§ Brief
The answer must consist of every line in the records below that contains the string "projectname".

§ Records supplied
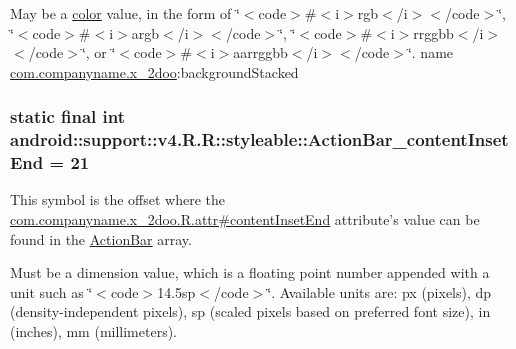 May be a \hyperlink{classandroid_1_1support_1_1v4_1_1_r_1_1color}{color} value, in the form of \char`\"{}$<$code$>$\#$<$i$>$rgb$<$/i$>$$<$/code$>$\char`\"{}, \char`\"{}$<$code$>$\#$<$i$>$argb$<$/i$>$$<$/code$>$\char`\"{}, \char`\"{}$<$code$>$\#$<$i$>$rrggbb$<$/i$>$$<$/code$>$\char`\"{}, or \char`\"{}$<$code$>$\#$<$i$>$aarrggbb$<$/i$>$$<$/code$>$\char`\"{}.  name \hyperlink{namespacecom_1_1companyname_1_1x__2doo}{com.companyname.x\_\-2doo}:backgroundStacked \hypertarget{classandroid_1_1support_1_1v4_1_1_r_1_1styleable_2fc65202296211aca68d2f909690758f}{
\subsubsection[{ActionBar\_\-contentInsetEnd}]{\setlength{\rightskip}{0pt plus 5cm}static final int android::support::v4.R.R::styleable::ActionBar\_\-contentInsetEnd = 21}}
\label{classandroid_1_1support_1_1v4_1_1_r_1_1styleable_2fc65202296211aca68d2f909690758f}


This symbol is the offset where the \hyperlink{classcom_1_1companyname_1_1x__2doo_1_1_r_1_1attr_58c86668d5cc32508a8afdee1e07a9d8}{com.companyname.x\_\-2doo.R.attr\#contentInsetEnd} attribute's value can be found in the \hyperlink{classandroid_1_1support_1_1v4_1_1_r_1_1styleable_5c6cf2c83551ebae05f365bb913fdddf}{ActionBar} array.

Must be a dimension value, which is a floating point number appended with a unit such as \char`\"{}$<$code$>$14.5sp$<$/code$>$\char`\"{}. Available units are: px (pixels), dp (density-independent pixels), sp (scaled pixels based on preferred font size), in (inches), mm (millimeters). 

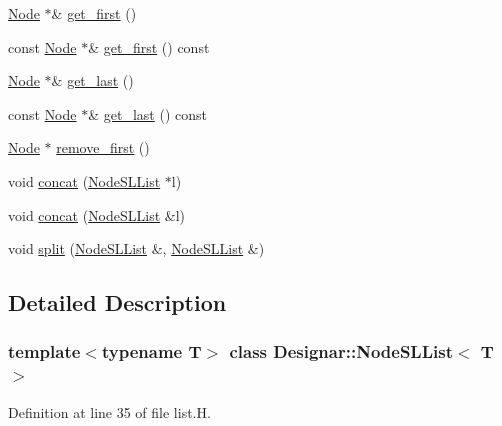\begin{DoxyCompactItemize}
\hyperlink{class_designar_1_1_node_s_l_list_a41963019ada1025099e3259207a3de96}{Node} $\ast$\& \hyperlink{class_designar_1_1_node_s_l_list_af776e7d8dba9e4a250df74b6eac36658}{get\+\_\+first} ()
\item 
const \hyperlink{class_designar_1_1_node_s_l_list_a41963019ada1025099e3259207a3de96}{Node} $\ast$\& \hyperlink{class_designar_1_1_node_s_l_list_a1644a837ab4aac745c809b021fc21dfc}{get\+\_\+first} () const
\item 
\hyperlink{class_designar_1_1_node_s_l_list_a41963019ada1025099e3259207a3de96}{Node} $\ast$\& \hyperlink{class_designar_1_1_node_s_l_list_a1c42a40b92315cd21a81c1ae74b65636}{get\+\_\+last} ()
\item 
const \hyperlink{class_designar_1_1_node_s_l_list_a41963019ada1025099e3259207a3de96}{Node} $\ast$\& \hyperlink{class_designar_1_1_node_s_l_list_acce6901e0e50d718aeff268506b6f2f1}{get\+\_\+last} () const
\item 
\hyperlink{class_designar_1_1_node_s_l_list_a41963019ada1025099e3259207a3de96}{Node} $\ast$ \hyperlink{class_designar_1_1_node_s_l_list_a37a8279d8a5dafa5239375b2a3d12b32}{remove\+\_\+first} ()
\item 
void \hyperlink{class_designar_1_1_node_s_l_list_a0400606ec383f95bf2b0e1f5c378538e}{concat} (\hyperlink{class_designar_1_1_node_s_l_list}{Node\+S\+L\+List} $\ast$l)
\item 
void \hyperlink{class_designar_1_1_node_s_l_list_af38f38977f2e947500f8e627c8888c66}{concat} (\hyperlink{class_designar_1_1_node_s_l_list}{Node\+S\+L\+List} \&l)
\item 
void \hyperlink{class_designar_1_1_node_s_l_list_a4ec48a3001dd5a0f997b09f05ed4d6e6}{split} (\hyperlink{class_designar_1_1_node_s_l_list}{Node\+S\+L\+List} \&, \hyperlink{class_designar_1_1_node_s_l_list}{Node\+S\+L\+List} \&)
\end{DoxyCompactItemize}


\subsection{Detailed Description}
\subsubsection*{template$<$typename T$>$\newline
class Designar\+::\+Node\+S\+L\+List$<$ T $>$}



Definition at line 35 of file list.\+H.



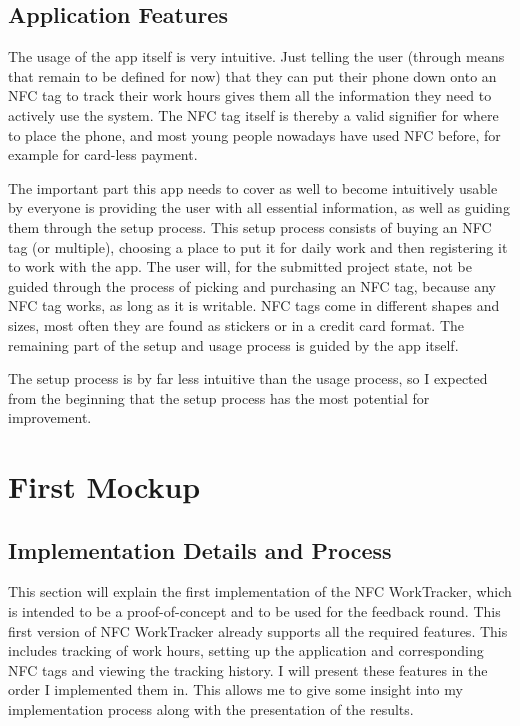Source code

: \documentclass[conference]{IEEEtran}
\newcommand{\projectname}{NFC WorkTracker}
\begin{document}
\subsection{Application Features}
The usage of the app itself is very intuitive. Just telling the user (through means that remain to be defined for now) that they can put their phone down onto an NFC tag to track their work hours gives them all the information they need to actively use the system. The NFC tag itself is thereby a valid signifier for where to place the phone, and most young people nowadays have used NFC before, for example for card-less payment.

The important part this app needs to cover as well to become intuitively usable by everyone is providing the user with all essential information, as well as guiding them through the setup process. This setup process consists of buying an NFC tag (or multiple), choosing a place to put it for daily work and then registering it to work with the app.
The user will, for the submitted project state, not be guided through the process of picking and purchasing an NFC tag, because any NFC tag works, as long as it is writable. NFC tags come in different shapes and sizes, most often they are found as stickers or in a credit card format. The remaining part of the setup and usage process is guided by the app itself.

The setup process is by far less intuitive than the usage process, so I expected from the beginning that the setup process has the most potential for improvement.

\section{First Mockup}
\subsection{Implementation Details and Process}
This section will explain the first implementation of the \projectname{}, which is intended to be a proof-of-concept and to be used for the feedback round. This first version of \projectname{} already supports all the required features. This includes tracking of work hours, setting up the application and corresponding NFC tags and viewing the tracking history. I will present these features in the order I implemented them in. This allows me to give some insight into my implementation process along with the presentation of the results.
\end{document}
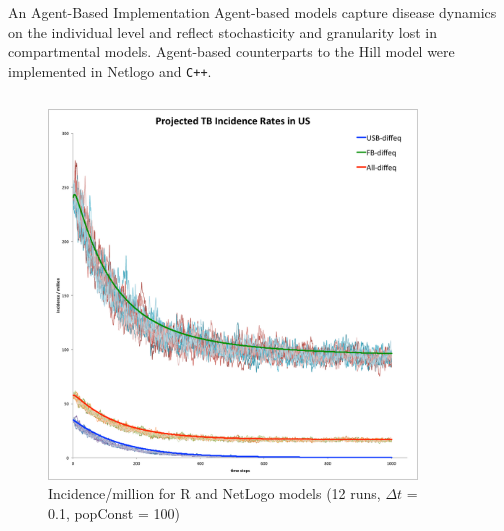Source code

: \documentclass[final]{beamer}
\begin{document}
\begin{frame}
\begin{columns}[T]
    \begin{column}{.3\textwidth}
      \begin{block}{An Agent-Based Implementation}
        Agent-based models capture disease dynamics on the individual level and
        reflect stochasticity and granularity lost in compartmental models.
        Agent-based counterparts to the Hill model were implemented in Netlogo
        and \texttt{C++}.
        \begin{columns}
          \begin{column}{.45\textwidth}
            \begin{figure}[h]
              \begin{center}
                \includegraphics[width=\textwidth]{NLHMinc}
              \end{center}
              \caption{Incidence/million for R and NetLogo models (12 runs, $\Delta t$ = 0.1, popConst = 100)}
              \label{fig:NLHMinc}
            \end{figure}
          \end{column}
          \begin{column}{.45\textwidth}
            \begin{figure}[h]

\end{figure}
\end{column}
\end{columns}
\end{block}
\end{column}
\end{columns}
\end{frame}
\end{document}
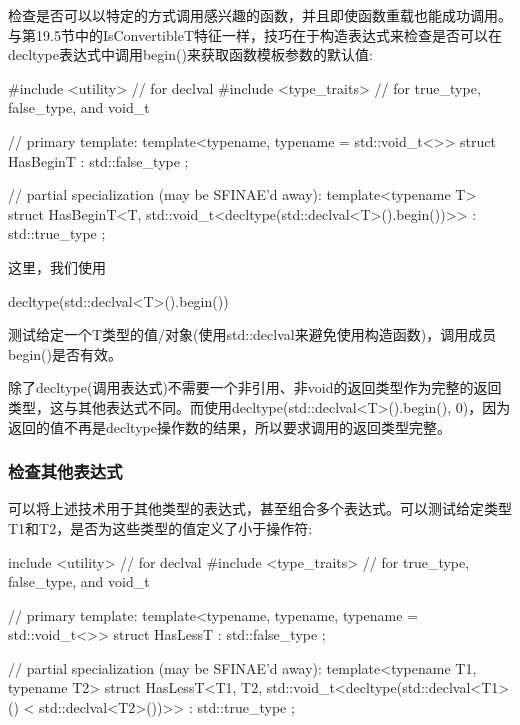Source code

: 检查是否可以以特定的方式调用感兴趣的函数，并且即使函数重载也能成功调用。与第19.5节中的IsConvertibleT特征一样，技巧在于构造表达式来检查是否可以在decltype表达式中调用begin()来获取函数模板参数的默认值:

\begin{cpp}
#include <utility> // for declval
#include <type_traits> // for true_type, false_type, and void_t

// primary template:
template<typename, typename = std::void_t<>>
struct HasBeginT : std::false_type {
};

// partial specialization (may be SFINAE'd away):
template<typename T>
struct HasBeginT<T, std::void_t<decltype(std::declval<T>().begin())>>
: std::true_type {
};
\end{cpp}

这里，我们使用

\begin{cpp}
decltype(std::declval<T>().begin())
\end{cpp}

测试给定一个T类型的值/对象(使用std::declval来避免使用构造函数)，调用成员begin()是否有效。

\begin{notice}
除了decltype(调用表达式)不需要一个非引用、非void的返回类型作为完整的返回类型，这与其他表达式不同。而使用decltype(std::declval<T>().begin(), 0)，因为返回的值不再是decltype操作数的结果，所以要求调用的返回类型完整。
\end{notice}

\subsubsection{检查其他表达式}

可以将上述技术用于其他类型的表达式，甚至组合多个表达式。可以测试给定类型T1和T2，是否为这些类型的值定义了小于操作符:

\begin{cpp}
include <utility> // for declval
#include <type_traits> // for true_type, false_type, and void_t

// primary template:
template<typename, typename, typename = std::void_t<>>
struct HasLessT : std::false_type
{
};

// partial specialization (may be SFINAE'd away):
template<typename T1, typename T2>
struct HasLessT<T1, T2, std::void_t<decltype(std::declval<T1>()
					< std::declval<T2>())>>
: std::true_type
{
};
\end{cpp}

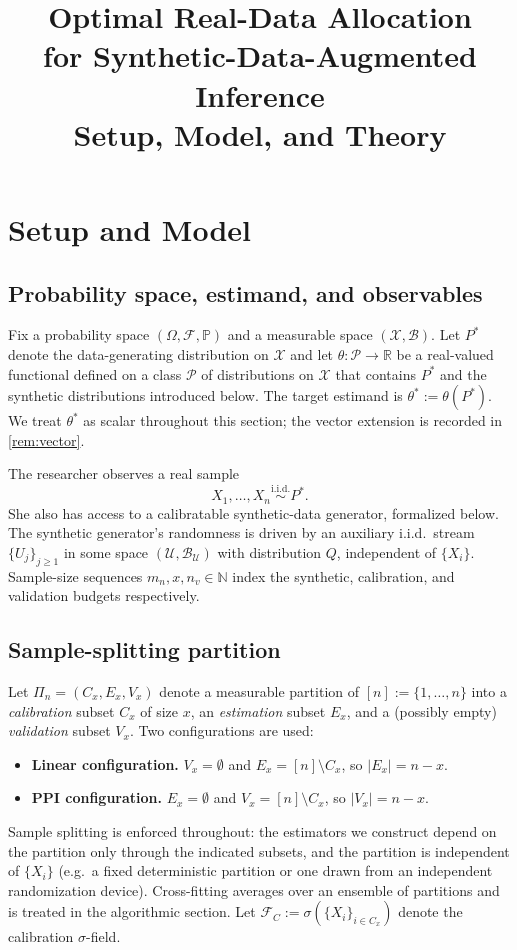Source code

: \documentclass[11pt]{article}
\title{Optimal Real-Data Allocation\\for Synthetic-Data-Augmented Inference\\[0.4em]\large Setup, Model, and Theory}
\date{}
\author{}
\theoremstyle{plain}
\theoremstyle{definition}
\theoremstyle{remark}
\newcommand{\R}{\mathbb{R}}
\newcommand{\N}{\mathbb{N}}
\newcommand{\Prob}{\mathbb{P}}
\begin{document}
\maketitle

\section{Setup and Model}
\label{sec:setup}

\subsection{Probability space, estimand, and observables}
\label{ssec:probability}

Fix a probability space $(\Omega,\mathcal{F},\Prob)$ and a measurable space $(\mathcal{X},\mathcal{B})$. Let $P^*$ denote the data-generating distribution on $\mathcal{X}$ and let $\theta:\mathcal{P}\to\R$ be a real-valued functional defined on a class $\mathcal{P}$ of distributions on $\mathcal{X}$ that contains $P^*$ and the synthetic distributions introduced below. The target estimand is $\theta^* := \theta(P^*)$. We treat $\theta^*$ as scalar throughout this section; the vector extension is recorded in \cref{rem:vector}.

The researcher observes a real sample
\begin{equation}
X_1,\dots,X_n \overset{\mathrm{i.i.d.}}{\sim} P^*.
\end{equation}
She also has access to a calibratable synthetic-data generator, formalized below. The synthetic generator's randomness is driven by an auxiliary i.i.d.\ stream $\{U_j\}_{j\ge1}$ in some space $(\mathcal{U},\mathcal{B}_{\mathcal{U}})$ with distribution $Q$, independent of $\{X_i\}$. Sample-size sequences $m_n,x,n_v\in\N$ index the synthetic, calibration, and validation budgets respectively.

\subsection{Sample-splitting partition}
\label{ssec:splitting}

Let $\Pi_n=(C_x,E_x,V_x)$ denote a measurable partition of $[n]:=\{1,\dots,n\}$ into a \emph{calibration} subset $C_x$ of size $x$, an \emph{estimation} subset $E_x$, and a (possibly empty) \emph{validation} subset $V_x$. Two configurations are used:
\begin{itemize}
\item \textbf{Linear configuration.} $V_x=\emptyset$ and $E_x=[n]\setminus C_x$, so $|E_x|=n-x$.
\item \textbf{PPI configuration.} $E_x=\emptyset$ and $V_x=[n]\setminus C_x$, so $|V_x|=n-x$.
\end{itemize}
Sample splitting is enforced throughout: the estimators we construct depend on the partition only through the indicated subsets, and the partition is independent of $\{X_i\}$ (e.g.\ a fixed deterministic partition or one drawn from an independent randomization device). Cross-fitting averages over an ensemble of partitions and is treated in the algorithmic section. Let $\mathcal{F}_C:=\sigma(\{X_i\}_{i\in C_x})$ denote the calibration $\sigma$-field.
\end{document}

§ Output for this exercise
\newcommand{\projectname}{NFC WorkTracker}
This section will explain the first implementation of the \projectname{}, which is intended to be a proof-of-concept and to be used for the feedback round. This first version of \projectname{} already supports all the required features. This includes tracking of work hours, setting up the application and corresponding NFC tags and viewing the tracking history. I will present these features in the order I implemented them in. This allows me to give some insight into my implementation process along with the presentation of the results.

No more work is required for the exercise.